━━━ Record set

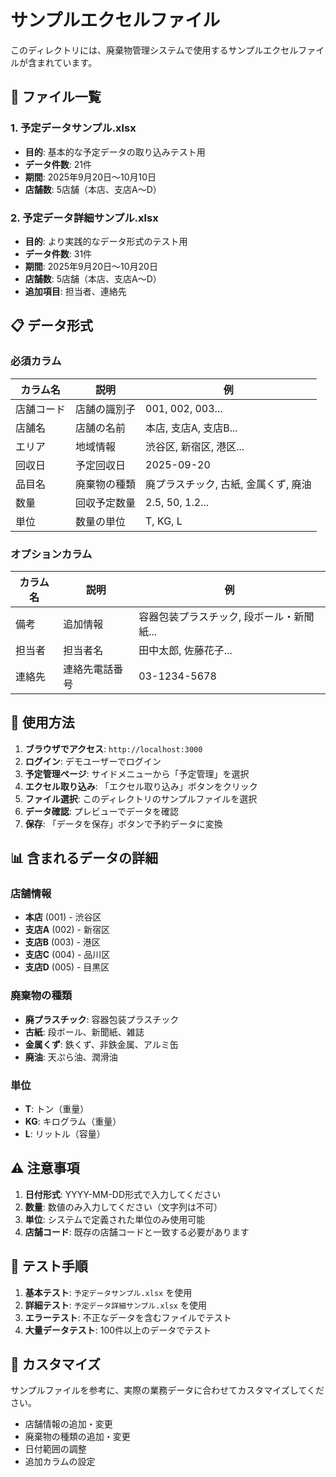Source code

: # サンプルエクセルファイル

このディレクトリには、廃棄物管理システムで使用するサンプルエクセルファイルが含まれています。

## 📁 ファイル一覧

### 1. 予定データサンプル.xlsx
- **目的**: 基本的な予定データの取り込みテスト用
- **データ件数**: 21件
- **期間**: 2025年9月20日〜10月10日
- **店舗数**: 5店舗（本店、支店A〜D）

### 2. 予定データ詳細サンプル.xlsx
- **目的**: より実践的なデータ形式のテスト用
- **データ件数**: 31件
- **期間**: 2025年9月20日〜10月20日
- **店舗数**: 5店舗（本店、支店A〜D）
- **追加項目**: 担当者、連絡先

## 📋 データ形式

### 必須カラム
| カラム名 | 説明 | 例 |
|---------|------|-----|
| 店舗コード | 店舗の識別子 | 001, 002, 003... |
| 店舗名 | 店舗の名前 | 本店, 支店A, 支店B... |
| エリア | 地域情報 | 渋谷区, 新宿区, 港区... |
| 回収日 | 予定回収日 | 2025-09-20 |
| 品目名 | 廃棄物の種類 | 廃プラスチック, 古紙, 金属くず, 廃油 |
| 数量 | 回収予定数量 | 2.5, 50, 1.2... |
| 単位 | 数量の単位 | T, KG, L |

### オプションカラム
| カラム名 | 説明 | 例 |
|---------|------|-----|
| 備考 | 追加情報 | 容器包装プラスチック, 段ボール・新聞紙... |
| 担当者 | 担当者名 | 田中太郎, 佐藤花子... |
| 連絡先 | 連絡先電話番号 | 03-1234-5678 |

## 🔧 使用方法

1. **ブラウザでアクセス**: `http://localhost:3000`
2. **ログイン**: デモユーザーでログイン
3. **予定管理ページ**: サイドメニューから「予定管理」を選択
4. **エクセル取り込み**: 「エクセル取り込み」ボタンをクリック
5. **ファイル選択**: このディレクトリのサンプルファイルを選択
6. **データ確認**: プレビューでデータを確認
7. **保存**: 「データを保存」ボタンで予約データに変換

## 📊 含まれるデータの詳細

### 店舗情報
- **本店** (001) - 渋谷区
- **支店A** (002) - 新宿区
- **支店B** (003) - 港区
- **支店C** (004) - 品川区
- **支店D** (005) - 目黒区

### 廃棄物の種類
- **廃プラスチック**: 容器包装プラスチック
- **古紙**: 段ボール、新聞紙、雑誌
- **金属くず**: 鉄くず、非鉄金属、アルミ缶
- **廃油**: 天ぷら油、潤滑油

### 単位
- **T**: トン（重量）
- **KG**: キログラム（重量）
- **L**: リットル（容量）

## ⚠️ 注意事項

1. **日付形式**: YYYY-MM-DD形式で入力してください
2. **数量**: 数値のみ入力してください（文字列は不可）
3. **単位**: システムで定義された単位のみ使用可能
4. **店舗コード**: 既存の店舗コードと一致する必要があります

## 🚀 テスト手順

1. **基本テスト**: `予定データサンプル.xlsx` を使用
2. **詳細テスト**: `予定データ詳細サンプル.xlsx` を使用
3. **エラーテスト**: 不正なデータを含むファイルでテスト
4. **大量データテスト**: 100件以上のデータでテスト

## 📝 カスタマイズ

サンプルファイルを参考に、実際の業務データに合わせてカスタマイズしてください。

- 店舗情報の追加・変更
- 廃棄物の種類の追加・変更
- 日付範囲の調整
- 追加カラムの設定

━━━━━━

* [Problem details] Could you find each line in the entries that contains the string "予定データ詳細サンプル" and copy it?

* [Task result]
### 2. 予定データ詳細サンプル.xlsx
2. **詳細テスト**: `予定データ詳細サンプル.xlsx` を使用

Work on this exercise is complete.